**Records supplied**
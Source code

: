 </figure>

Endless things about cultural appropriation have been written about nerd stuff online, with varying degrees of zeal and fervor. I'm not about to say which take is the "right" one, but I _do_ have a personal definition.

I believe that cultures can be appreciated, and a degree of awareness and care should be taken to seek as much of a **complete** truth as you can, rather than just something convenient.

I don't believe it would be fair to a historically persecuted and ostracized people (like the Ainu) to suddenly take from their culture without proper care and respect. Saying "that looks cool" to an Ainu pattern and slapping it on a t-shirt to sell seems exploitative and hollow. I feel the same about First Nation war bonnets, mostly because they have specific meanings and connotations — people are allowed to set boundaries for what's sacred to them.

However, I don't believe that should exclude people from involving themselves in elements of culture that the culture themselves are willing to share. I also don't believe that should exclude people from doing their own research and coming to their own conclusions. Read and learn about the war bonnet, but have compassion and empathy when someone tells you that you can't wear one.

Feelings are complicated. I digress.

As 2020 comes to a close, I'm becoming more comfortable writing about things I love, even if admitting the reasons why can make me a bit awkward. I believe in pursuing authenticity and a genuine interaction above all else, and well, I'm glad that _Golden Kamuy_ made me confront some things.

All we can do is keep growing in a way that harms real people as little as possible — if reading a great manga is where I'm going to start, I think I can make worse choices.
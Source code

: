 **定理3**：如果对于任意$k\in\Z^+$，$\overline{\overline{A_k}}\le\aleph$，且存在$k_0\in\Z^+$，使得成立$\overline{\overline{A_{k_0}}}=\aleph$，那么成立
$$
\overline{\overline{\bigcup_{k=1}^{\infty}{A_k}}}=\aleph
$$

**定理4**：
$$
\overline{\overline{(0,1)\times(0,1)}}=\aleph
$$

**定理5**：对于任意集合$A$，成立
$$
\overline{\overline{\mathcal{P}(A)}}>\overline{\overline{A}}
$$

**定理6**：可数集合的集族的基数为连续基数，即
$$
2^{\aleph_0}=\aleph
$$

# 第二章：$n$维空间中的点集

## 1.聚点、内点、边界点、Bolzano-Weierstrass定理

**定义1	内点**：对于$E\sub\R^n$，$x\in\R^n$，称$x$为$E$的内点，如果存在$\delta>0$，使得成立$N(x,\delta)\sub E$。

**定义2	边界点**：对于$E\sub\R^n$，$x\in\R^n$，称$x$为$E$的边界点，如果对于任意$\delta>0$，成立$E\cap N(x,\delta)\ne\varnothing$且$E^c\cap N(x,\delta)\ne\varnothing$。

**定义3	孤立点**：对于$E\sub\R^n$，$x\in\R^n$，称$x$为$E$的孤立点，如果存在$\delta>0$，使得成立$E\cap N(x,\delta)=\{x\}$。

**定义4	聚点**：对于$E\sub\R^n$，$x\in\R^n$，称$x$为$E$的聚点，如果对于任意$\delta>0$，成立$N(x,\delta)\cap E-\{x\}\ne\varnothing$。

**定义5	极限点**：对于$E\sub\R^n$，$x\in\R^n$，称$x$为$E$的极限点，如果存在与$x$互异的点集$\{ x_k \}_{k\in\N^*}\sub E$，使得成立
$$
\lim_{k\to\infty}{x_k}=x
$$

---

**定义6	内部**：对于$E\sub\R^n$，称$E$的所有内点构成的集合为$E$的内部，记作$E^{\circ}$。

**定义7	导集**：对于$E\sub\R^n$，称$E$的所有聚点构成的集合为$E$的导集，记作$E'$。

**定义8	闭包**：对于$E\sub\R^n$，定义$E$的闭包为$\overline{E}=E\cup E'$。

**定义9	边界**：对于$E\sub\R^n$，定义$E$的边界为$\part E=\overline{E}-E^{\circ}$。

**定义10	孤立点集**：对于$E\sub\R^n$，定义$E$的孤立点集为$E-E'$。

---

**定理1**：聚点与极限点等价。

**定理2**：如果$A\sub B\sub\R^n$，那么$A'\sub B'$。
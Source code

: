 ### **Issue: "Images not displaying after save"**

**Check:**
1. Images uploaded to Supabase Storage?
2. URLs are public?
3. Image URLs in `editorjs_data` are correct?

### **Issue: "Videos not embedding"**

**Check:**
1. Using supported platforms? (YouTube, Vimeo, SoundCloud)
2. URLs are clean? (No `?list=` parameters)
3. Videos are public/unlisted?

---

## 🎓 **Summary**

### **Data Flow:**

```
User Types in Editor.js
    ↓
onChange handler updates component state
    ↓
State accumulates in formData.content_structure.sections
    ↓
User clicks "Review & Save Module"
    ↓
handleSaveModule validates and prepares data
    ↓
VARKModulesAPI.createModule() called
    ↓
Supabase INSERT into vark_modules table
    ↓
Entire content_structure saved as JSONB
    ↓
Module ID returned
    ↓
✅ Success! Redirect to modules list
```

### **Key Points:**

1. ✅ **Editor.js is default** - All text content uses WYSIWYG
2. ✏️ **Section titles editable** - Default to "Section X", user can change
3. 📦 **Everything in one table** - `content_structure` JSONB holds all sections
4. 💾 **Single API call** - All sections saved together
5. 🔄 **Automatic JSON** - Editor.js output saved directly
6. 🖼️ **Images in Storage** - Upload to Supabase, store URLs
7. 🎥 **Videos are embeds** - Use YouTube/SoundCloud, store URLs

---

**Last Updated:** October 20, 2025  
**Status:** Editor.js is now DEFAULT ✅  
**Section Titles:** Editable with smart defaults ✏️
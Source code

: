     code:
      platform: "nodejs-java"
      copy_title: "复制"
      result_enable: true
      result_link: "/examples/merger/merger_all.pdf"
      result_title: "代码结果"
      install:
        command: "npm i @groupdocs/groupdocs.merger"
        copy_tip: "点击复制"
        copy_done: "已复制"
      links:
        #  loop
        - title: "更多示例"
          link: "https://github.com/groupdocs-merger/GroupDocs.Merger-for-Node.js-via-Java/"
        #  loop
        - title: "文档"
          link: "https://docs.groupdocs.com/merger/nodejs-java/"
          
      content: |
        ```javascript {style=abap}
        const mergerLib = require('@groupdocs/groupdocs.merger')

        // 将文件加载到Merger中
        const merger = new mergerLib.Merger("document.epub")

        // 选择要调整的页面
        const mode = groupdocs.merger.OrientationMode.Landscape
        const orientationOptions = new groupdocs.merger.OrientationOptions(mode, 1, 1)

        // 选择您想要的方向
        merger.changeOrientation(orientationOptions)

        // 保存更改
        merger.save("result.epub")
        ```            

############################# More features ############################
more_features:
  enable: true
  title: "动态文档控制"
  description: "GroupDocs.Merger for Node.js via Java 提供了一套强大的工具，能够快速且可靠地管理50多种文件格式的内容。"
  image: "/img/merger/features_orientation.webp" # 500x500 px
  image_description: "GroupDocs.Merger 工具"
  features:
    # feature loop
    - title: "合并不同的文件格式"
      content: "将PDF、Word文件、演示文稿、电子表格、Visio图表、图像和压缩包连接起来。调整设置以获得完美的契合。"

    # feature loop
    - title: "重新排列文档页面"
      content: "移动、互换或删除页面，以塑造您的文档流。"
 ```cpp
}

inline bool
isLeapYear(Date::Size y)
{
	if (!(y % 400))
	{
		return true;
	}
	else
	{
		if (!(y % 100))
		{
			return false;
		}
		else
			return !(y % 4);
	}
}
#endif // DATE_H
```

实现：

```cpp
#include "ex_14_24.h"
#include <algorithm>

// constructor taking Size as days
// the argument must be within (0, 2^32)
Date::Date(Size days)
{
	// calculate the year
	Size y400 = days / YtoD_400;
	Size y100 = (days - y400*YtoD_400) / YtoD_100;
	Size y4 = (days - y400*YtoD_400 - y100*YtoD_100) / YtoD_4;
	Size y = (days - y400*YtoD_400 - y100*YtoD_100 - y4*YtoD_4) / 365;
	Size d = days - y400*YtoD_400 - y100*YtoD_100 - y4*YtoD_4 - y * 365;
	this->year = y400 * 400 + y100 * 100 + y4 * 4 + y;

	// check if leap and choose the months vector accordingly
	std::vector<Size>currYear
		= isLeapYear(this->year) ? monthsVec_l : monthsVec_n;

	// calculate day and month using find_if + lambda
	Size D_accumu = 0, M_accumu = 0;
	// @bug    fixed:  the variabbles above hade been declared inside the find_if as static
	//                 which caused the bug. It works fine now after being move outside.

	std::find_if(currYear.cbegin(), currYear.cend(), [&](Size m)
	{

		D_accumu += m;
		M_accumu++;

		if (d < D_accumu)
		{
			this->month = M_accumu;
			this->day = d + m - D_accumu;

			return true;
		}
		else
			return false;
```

**Problem requirements**
Only the lines from the first one of the listing up to and including the line where "## 1.聚点、内点、边界点、Bolzano-Weierstrass定理" appears are wanted, reproduced exactly.

**Result of this exercise**
Source code

: </figure>

Endless things about cultural appropriation have been written about nerd stuff online, with varying degrees of zeal and fervor. I'm not about to say which take is the "right" one, but I _do_ have a personal definition.

I believe that cultures can be appreciated, and a degree of awareness and care should be taken to seek as much of a **complete** truth as you can, rather than just something convenient.

I don't believe it would be fair to a historically persecuted and ostracized people (like the Ainu) to suddenly take from their culture without proper care and respect. Saying "that looks cool" to an Ainu pattern and slapping it on a t-shirt to sell seems exploitative and hollow. I feel the same about First Nation war bonnets, mostly because they have specific meanings and connotations — people are allowed to set boundaries for what's sacred to them.

However, I don't believe that should exclude people from involving themselves in elements of culture that the culture themselves are willing to share. I also don't believe that should exclude people from doing their own research and coming to their own conclusions. Read and learn about the war bonnet, but have compassion and empathy when someone tells you that you can't wear one.

Feelings are complicated. I digress.

As 2020 comes to a close, I'm becoming more comfortable writing about things I love, even if admitting the reasons why can make me a bit awkward. I believe in pursuing authenticity and a genuine interaction above all else, and well, I'm glad that _Golden Kamuy_ made me confront some things.

All we can do is keep growing in a way that harms real people as little as possible — if reading a great manga is where I'm going to start, I think I can make worse choices.
Source code

: **定理3**：如果对于任意$k\in\Z^+$，$\overline{\overline{A_k}}\le\aleph$，且存在$k_0\in\Z^+$，使得成立$\overline{\overline{A_{k_0}}}=\aleph$，那么成立
$$
\overline{\overline{\bigcup_{k=1}^{\infty}{A_k}}}=\aleph
$$

**定理4**：
$$
\overline{\overline{(0,1)\times(0,1)}}=\aleph
$$

**定理5**：对于任意集合$A$，成立
$$
\overline{\overline{\mathcal{P}(A)}}>\overline{\overline{A}}
$$

**定理6**：可数集合的集族的基数为连续基数，即
$$
2^{\aleph_0}=\aleph
$$

# 第二章：$n$维空间中的点集

## 1.聚点、内点、边界点、Bolzano-Weierstrass定理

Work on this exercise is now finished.